In the uninephrectomized group, clearly positive staining of fractalkine in glomeruli was already detected at 24 hours, and its intensity peaked on the 14th day Figure 5a. No positive staining of fractalkine was detected on the 56th day in the uninephrectomized group. Fractalkine staining in the sham operated group was weak and focal at the any of the time points examined. Fractalkine expression was not detected in the normal kidneys Figure 5c. On the fifth day, a part of the endothelial cells was positive for fractalkine Figure 5d, and fractalkine expression also was detected in the mesangial area on the 14th day (Figure 5 E, F). No positive staining was detected with anti-fractalkine antibody that was pre-absorbed with fusion protein of chemotactic site of fractalkine Figure 5b, although positive staining was detected with anti-fractalkine antibody that was preincubated with fusion protein of pGEX-6P-1 without insert. The rate of fractalkine positive glomeruli was significantly higher in the uninephrectomized group than in the sham operated group (60 17 vs. 18 13%, P < 0.01).

Figure 5.

Immunofluorescence findings of fractalkine (FKN) and CX₃CR1 in glomeruli after mAb 1-22-3 injection in the uninephrectomized rat. (A) Immunofluorescence micrograph of FKN on the 14th day after mAb 1-22-3 injection into a uninephrectomized rat. Intense staining of FKN is detected at the site facing the capillary lumen (arrowheads), and the staining is also detected at the mesangial area (arrows). (B) No staining is detected with anti-FKN antibody (Ab) pre-incubated with fusion protein of the extracellular site of FKN in the same rat material as used in panel A. (C) FKN staining is not detected in normal rat glomeruli. (D) Dual labeling staining with anti-FKN Ab (green) and anti-RECA1 Ab (red) on the 5th day. A part of RECA1 positive cells (endothelial cells) is positive for FKN (yellow). (E) Dual labeling staining with anti-FKN Ab (green) and anti-RECA1 Ab (red) on the 14th day. Positive staining of FKN is detected in endothelial cell (yellow, arrow head) and in the mesangial area (green). (F) Dual labeling staining with anti-FKN Ab (green) and mAb 1-22-3 (red) on the 14th day. Monoclonal antibody (mAb) 1-22-3 was used as a marker for mesangial cell. Positive staining of FKN is detected in the mesangial area (yellow). (G) Dual labeling staining with anti-CX₃CR1 (green) and with ED1 (red) on the 5th day.
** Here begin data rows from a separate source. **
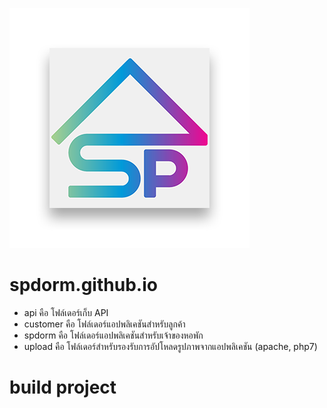 ![SP Dorn Logo](https://raw.githubusercontent.com/spdorm/spdorm.github.io/c87d6538582e3f17abd6e6b86b8fafa24ce0dd83/assets/images/spdorm-github-io.png)

# spdorm.github.io
- api คือ โฟล์เดอร์เก็บ API
- customer คือ โฟล์เดอร์แอปพลิเคชันสำหรับลูกค้า
- spdorm คือ โฟล์เดอร์แอปพลิเคชันสำหรับเจ้าของหอพัก
- upload คือ โฟล์เดอร์สำหรับรองรับการอัปโหลดรูปภาพจากแอปพลิเคชัน (apache, php7)

# build project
A part of the ED1⁺ cells are also stained with anti-CX₃CR1 (yellow, arrows). (H) Dual labeling staining with anti-CX₃CR1 (green) and with ED3 (red) on the 5th day. Major parts of ED3⁺ cells are also stained with anti-CX₃CR1 (yellow, arrows). (I) Dual labeling staining with anti-CX₃CR1 (green) and with OX-19 (red) on the 5th day. No double positive cells were detected.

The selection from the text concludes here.